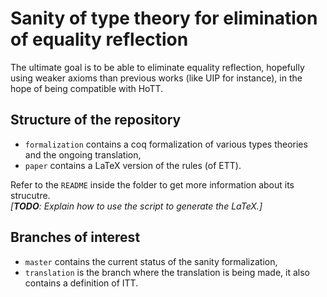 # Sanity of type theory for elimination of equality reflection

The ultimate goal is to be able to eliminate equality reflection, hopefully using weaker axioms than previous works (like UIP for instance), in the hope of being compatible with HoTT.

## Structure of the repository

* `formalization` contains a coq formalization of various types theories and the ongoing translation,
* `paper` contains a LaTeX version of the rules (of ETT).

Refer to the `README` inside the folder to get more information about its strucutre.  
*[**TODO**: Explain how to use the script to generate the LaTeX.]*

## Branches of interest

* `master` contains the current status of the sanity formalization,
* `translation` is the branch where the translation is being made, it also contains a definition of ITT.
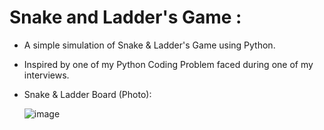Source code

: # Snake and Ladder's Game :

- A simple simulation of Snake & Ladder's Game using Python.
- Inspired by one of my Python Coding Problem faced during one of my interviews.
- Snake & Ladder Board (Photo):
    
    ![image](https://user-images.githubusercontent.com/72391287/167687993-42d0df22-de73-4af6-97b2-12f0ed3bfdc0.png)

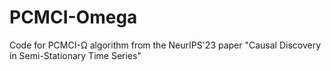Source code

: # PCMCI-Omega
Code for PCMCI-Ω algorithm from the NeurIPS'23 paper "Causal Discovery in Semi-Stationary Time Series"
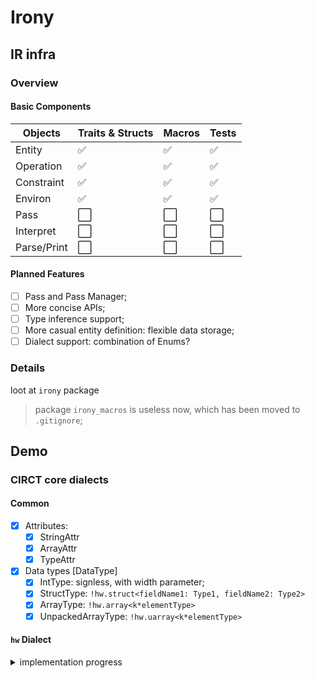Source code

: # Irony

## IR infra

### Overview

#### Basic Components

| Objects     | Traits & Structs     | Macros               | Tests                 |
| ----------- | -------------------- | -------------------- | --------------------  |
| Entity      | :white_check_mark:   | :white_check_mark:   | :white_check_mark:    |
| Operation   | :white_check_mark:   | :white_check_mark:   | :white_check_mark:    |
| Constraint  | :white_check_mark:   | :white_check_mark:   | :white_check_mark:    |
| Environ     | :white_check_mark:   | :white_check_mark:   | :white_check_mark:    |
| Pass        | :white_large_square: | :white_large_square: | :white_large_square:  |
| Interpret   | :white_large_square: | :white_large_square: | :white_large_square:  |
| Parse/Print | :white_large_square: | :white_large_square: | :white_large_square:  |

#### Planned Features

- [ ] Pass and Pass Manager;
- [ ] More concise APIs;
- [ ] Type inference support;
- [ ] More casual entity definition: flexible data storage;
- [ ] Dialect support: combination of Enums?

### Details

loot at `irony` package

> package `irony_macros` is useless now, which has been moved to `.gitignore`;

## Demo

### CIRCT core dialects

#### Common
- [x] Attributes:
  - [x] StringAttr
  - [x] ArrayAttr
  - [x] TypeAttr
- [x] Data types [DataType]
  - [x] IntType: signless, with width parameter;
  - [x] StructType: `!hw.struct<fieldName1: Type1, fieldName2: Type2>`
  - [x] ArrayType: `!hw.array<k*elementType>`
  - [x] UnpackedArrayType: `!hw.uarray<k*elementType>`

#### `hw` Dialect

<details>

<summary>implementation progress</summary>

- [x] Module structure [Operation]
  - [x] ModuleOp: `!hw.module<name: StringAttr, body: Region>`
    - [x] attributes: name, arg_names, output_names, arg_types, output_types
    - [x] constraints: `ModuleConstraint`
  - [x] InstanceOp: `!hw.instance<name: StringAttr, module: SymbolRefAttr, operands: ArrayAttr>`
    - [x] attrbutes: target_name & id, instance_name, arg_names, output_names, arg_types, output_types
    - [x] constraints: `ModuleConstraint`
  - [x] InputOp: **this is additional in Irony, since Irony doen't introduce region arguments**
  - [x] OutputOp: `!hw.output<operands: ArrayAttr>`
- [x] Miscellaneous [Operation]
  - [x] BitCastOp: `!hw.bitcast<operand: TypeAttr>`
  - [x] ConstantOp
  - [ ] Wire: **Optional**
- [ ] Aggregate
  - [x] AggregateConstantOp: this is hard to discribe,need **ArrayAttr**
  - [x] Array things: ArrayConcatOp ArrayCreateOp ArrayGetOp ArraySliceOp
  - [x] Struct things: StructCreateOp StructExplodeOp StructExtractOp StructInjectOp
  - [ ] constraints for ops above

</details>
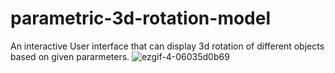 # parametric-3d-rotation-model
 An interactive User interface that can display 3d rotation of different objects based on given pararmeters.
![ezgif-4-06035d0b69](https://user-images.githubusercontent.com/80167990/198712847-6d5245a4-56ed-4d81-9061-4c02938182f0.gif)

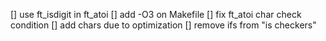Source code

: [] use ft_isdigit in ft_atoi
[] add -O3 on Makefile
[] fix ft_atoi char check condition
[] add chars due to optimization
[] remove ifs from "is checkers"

◆ What to do
Whenever a line of the data above holds the word "this", it counts once; report the total number of such lines and nothing more.

◆ Worked solution
2